When 23 Turns 50

readycheers.com North Carolina #23 jersey image

readycheers.com North Carolina #23 jersey image

To start this post, I have to give recognition to a U.S. female sports professional who made history earlier today. Despite all the hoopla about her personal life of late, Danica Patrick drove into the sports history books today, becoming the first woman to win the pole position for the Daytona 500.  Congrats to Danica, and, now, on to another famous athlete…

Though we’ve already witnessed a plethora of stories in the news this weekend about basketball great Michael Jordan reaching his milestone 50th birthday today, I’m adding this post to the chorus.

As a North Carolina native and University of North Carolina at Chapel Hill (UNC-CH) alumna who grew up only about two hours from Michael’s childhood home of Wilmington, N.C., I have to admit that, no matter any controversial stories that may have arisen about Jordan over the years, I usually smile when the topic of “MJ” comes up.

Why?  Because of the positive associated memories, of course.  When I hear about or speak of Michael Jordan, the days of my youth here in ACC country return.

For example, I recall my cassette tape with the radio-recorded “Here We Come New Orleans” song that I played via Magnavox boombox at my parents’ game-viewing party on that fun night in 1982 when the Tarheels beat the Georgetown Bulldogs to win the NCAA Men’s Division I National Basketball Championship.  I can still hear the celebratory shouts of joy as well as, “Jordan!”

And, what about those Air Jordan shoes?  I can recall so many of the teenage boys at my high school wearing them.  Then there were my college years in Chapel Thrill.  I can still see the Chicago Bulls posters featuring Jordan hanging on the dorm room walls of so many of my male counterparts.

The inspiration that so many Tarheels, like me, received from Number 23 on that championship night back in 1982 seemed to expand to the nation and then to the world.  Yes, before there was a Tiger or a Serena or a Venus, there was Mike.

Michael Jordan was one of the first U.S. athletes to establish himself as a unique marketing brand, and, none of us here in the U.S. were immune to the national advertising campaigns that highlighted Mike and his basketball feats, as his basketball career and star rose.

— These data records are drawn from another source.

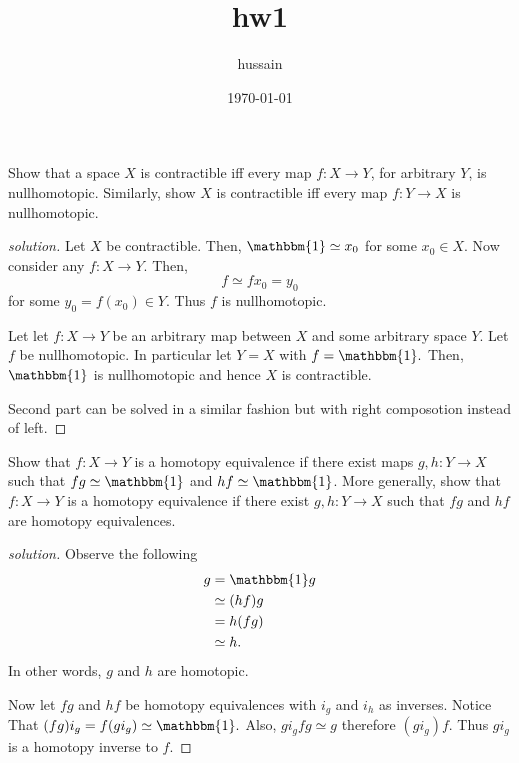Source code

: \documentclass{article}
\title{hw1}
\author{hussain}
\date{\today}
\newcommand{\1}{\mathbbm{1}}
\newenvironment{problem}[2][Problem]{\begin{trivlist}
\item[\hskip \labelsep {\bfseries #1}\hskip \labelsep {\bfseries #2.}]}{\end{trivlist}}
\begin{document}
\maketitle
\begin{problem}{2}
    Show that a space $X$ is contractible iff every map $f : X \longrightarrow Y$, for
    arbitrary $Y$, is nullhomotopic. Similarly, show $X$ is contractible iff
    every map $f : Y \longrightarrow X$ is nullhomotopic.
\end{problem}

\begin{proof}[solution]
    Let $X$ be contractible. Then, $\1 \simeq x_0$ for some $x_0 \in X.$ Now consider any $f:X \longrightarrow Y.$ Then, 
    \[
    f \simeq fx_0 = y_0     
    \]
    for some $y_0 = f(x_0) \in Y.$ Thus $f$ is nullhomotopic.

    Let let $f : X \longrightarrow Y$ be an arbitrary map between $X$ and some arbitrary space $Y.$ Let $f$ be nullhomotopic. In particular let $Y = X$ with $f = \1.$ Then, $\1$ is nullhomotopic and hence $X$ is contractible.

    Second part can be solved in a similar fashion but with right composotion instead of left. 
\end{proof}
\begin{problem}{3}
    Show that $f : X \longrightarrow Y$ is a homotopy equivalence if there exist maps $g, h : Y \longrightarrow X$ such that $fg \simeq \1$ and $hf \simeq \1$. More generally, show that $f : X \longrightarrow Y$ is a homotopy equivalence if there exist $g, h : Y \longrightarrow X$ such that $fg$ and $hf$ are homotopy equivalences.
\end{problem}
\begin{proof}[solution]
    Observe the following
    \begin{align*}
        g 
        &= \1 g \\
        &\simeq (hf)g \\
        &= h(fg) \\
        &\simeq h.
    \end{align*}
    In other words, $g$ and $h$ are homotopic. 
    
    Now let $fg$ and $hf$ be homotopy equivalences with $i_g$ and $i_h$ as inverses. Notice That $(fg)i_g = f(gi_g) \simeq \1.$ Also, $gi_gfg \simeq g$ therefore $(gi_g)f.$ Thus $gi_g$ is a homotopy inverse to $f.$
\end{proof}
\end{document}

Who could forget this Gatorade TV commercial spot with its “Be Like Mike” tagline?

Certainly Michael Jordan’s practiced skills and God-given talents helped him reach the highest peaks of basketball success, but, without doubt, a massive marketing machine also helped his star ascend — so much so that millions of people today are reflecting on what it means when number 23 turns into number 50.

For me, today evokes happy memories of long-gone Tarheel times and is a reminder of how much a Tarheel can achieve.  Years ago, I realized that I’ll never, “be like Mike.”  But, that’s OK. I’m content just to like Mike and wish him all the best.  Thanks for the memories and Happy 50th, Number 23!

And the Respect Beat Goes On

Aretha Franklin Respect 45 Record Image

Aretha Franklin “Respect” 45 record image

Are you familiar with the U.S. Council on Women and Girls?

In March 2009, President Barack Obama established the organization via Executive Order.  The purpose of the order was to, “establish a coordinated Federal response to issues that particularly impact the lives of women and girls and to ensure that Federal programs and policies address and take into account the distinctive concerns of women and girls, including women of color and those with disabilities.”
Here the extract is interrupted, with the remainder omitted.